Besser hätte das Timing nicht sein können. Auf einer Pressekonferenz stellt die Initiative Haus der Statistik vor, wie sie den riesigen Block an der Karl-Marx-Allee erst einmal bespielen will. Am Vorabend hat sie es geschafft, auf dem Bau den Schriftzug „Allesandersplatz“ anzubringen. Kein Motto könnte besser treffen, was hier in nächster Zeit passieren könnte.
Denn während überall sonst verdrängt wird, was Berlin einmal ausmachte, sollen in diesem Bau, der seit zehn Jahren leer steht, neben Verwaltung auch Künstler, soziale Einrichtungen, ganz normale Mieter einziehen. Erst kürzlich hat ein Entwurf den Wettbewerb um die städtebauliche Planung des Areals gewonnen, nun stellt der Bezirk Mitte einen Bebauungsplan auf.

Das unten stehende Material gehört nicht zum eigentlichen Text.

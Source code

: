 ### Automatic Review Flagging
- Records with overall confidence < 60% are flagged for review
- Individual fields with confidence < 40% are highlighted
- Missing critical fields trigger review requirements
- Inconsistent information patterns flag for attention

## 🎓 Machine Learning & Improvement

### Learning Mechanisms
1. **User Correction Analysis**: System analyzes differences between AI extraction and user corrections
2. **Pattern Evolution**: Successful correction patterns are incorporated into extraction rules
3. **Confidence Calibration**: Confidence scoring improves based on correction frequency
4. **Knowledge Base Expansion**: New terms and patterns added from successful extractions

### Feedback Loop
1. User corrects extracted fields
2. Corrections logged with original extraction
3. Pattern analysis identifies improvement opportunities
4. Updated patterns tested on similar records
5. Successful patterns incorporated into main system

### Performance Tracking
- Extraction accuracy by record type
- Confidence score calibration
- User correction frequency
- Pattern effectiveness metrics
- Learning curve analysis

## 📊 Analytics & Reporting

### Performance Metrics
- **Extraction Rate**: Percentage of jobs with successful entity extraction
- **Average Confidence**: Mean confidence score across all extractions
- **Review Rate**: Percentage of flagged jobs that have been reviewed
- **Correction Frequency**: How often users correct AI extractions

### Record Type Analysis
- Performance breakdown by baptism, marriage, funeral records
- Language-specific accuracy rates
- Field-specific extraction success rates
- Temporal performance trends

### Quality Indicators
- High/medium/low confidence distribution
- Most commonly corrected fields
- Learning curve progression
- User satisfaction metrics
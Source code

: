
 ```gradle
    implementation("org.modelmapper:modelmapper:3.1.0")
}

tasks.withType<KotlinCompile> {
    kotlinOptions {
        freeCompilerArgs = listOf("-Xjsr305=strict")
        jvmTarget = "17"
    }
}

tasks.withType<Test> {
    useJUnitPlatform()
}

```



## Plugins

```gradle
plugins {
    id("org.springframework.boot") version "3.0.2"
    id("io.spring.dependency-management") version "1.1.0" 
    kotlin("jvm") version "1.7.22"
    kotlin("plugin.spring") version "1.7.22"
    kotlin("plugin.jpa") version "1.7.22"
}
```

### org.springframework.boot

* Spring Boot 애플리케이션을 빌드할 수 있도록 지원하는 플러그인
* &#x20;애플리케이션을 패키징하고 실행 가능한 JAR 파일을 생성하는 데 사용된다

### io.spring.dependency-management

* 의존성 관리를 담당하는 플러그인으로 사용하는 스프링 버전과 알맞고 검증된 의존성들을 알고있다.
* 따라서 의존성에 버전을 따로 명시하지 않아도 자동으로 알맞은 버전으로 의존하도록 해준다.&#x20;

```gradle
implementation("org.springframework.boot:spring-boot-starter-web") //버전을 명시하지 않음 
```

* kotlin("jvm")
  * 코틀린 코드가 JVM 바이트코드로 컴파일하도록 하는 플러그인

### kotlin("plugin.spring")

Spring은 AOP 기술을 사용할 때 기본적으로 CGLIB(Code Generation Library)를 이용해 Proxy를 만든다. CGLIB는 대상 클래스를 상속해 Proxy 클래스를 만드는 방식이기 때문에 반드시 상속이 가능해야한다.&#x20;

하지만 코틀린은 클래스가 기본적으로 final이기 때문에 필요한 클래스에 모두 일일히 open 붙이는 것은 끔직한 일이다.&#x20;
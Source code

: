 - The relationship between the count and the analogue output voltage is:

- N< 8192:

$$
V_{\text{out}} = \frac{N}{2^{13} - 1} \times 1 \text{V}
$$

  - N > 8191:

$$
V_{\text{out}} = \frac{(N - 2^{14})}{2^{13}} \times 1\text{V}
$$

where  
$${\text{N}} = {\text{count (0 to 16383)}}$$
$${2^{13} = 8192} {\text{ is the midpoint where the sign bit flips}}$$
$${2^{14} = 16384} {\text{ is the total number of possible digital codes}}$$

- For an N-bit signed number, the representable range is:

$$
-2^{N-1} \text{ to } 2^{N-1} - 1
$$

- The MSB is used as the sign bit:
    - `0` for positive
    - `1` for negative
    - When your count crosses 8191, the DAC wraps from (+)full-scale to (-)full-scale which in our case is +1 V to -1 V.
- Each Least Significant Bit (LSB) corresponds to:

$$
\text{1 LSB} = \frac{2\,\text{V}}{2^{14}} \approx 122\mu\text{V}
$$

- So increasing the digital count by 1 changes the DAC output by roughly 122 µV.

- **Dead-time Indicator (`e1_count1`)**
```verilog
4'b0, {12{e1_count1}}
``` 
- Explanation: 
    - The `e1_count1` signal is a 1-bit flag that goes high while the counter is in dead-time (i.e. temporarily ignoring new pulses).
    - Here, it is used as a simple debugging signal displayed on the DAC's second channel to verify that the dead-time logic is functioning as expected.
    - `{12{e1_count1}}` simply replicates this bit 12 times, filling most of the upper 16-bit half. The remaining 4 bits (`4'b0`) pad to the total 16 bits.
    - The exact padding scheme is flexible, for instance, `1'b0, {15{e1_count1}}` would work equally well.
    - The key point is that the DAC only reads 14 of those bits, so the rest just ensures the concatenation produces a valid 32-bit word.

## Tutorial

Doch bis das Gebäude saniert und neu umbaut wird, dürfte es noch dauern – Mittes Baustadtrat Ephraim Gothe (SPD) hofft wohl vor allem deshalb auf eine Fertigstellung 2026, weil bis dahin der Mietvertrag des Rathauses Mitte ausläuft.
Bis dahin kann das Haus nicht weiter einfach nur dumm rumstehen, dachten sich die Künstler, die das Gebäude 2015 erobert und dann Bleiberecht bekommen haben, und stoßen mithilfe der Senatsverwaltung für Kultur und Europa unter dem Motto „Statista“ künstlerische Zwischennutzungen an, die im September Ergebnisse vorstellen werden.
Utopische Lieder
Eine der lustigsten Ideen ist die von Raumlabor, einem Architektenkollektiv, das seit der Jahrtausendwende an der Schnittstelle von Kunst, Architektur und Politik interveniert. Diesmal hat es sich mit der Sängerin Bernadette la Hengst zusammengetan, die im Haus prompt einen Chor gegründet hat. Doch geht es nicht darum, Schlager der Beatles nachzuträllern, sondern utopische Lieder zu entwickeln, in denen es um die Zukunft Berlins gehen soll. Nächste Probe ist am 12. Juni um 18 Uhr im Pavillon des ehemaligen Fahrradladens.
Auch andere Ideen gehen mit viel Humor vor. Eine Initiative will das Heiz- und Kühlsystem eigens importierter Bienen erforschen, eine andere baut im Innenhof einen ehemaligen Autoscooter zum Ort für die Nachbarschaft um.
Nur einen einzigen Haken hat das Projekt: In seiner Beschreibung fallen bleierne Worte wie „Staatskunst“ und „Pionierleistung“. Das fällt nicht nur hinter die gemeinschaftlichen, nachhaltigen Inhalte zurück. Es ist einfach dämlich an diesem Ort, wo bis zur Wende neben der Statistik unter anderem die Fünfjahrespläne der SED-Regierung errechnet wurden.